False discovery and multiple test

#1
I'm reading about the familywise error rate here and trying to put it into perspective. According to this, we calculate FWER = 1 - (1 - alpha)^n. In their example n=10, and with alpha .05, they say this gives 40.1% chance of a type 1 error. Is this practically saying that if i run a study and make 10 comparisons, the probability that an significant result (if one is observed!) is false is 40%? In other words, given that I see any significant, there is a 40% chance that this is false.? So what if I see 4 significant here? It's says approximately ~1.6 of those is false? I think i am right but want to be sure.
 

Dason

Ambassador to the humans
#2
What it's saying is that even if all of the tests are such that the null hypothesis is actually true that there is a 40% that you will get at least one test coming out as significant. It doesn't say anything about the probability that a discovery is actually false or true or anything like that. Just that if all the tests are actually null we still have a 40% to get at least one significant result.
 
#3
What it's saying is that even if all of the tests are such that the null hypothesis is actually true that there is a 40% that you will get at least one test coming out as significant.
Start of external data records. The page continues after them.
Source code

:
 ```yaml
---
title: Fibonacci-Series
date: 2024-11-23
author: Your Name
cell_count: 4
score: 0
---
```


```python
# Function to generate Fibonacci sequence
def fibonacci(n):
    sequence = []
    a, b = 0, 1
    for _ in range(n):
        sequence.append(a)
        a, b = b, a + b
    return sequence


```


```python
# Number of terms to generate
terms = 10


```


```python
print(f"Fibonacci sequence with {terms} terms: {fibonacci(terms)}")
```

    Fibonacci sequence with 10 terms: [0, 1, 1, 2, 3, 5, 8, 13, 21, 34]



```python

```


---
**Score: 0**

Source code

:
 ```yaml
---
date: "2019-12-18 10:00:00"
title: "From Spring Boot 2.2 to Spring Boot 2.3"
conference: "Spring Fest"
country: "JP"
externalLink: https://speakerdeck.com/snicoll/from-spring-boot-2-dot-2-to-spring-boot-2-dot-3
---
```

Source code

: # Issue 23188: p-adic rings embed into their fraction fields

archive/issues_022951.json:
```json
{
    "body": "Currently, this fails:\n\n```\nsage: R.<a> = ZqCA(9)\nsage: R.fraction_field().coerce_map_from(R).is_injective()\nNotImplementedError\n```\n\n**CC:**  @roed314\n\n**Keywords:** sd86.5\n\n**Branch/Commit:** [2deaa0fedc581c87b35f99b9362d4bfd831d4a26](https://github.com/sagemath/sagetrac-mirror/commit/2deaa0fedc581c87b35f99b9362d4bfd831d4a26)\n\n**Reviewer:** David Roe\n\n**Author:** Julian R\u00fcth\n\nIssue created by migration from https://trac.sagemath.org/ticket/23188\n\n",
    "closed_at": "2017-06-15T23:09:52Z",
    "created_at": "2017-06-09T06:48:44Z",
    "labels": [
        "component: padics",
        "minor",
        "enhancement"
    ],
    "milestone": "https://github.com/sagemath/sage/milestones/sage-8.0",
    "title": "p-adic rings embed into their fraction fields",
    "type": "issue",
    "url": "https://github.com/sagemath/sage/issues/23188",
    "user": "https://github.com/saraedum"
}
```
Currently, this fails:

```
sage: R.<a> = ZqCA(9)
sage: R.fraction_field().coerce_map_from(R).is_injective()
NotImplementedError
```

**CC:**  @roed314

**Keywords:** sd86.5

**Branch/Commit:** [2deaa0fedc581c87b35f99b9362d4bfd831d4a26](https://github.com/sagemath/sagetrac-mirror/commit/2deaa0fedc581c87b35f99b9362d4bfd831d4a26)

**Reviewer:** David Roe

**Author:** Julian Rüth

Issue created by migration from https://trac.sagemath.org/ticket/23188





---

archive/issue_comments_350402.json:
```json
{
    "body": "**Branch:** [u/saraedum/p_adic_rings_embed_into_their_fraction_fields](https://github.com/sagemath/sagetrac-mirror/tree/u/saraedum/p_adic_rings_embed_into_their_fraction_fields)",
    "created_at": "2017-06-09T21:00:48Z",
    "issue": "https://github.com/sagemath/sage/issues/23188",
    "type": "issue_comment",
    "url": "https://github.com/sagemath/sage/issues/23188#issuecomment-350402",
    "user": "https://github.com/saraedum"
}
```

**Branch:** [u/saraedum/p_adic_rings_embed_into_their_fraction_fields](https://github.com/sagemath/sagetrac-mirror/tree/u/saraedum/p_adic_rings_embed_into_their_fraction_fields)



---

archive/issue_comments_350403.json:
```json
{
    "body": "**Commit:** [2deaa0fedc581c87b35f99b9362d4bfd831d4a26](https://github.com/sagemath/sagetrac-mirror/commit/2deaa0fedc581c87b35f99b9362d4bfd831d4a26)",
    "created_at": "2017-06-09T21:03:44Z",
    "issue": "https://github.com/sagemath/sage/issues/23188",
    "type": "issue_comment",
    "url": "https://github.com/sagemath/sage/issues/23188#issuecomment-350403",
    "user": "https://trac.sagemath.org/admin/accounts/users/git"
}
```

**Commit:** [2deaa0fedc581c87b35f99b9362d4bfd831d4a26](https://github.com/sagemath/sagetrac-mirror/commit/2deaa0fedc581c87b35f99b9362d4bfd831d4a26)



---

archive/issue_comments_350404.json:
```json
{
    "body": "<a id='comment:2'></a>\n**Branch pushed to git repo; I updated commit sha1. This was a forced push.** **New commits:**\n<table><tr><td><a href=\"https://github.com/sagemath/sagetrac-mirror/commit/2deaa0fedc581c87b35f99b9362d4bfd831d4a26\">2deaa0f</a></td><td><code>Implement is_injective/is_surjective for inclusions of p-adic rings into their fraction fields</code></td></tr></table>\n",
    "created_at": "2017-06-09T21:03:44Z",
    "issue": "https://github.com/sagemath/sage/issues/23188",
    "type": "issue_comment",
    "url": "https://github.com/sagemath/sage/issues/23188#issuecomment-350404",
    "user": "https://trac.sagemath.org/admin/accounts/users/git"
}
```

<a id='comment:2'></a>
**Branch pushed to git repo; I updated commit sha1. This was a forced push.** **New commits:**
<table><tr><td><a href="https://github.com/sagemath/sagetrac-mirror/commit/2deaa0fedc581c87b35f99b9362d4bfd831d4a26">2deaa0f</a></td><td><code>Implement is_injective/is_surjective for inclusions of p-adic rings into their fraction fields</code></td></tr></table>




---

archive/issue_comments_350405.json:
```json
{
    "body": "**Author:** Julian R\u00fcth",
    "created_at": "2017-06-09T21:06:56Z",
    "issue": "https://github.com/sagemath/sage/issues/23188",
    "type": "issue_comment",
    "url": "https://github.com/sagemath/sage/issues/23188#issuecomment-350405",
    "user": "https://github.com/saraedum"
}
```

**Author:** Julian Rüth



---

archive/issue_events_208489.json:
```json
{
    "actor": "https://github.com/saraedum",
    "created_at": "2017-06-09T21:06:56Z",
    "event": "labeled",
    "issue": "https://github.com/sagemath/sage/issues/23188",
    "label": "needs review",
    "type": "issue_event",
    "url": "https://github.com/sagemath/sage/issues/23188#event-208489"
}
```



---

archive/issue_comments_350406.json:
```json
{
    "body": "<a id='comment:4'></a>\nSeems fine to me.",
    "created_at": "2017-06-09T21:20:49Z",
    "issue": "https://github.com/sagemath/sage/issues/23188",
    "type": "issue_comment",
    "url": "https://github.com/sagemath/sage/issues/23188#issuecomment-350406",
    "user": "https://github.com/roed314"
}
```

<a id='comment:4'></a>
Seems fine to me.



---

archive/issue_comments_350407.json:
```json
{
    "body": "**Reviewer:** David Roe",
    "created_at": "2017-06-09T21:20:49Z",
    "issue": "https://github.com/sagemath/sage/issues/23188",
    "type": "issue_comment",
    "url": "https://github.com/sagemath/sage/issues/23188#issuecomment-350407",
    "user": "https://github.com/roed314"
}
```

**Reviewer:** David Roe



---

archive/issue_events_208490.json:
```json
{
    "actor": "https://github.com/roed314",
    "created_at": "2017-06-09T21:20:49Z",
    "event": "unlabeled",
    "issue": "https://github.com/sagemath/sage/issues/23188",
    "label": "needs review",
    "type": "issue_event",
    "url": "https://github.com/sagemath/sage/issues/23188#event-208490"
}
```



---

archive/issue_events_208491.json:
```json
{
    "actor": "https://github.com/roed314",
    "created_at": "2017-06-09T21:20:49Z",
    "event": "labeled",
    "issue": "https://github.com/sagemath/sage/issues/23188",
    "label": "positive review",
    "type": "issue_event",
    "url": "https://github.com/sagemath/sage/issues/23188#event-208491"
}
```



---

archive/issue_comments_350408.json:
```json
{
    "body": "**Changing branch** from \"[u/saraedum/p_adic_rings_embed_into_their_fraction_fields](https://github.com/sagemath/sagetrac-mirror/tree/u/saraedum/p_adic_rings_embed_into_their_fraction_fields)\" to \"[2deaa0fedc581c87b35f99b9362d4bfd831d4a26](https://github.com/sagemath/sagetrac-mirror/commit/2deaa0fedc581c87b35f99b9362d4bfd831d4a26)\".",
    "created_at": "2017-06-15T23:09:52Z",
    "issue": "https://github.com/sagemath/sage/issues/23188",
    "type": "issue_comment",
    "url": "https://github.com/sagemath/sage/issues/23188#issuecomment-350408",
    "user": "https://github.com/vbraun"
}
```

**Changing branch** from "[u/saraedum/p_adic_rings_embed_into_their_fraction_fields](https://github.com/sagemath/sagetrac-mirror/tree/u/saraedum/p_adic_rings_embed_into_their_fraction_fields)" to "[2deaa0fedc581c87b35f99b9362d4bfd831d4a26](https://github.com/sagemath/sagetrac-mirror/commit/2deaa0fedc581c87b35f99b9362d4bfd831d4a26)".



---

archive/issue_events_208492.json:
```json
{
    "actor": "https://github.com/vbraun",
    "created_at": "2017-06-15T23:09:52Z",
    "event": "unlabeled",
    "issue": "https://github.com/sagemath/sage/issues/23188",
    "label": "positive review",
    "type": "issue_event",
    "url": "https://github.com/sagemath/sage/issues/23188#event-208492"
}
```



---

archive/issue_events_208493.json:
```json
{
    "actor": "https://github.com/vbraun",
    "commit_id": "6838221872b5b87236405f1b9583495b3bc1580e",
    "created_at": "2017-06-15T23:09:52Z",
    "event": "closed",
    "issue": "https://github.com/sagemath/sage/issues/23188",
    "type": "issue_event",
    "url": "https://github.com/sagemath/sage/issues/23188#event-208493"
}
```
It doesn't say anything about the probability that a discovery is actually false or true or anything like that. Just that if all the tests are actually null we still have a 40% to get at least one significant result.
I see, so it is more something you say prior to running the testing?

But then I'm having some problem understanding how we might interpret the situation when we do observe (e.g. 4) significant results. What would be the interpretation in that case?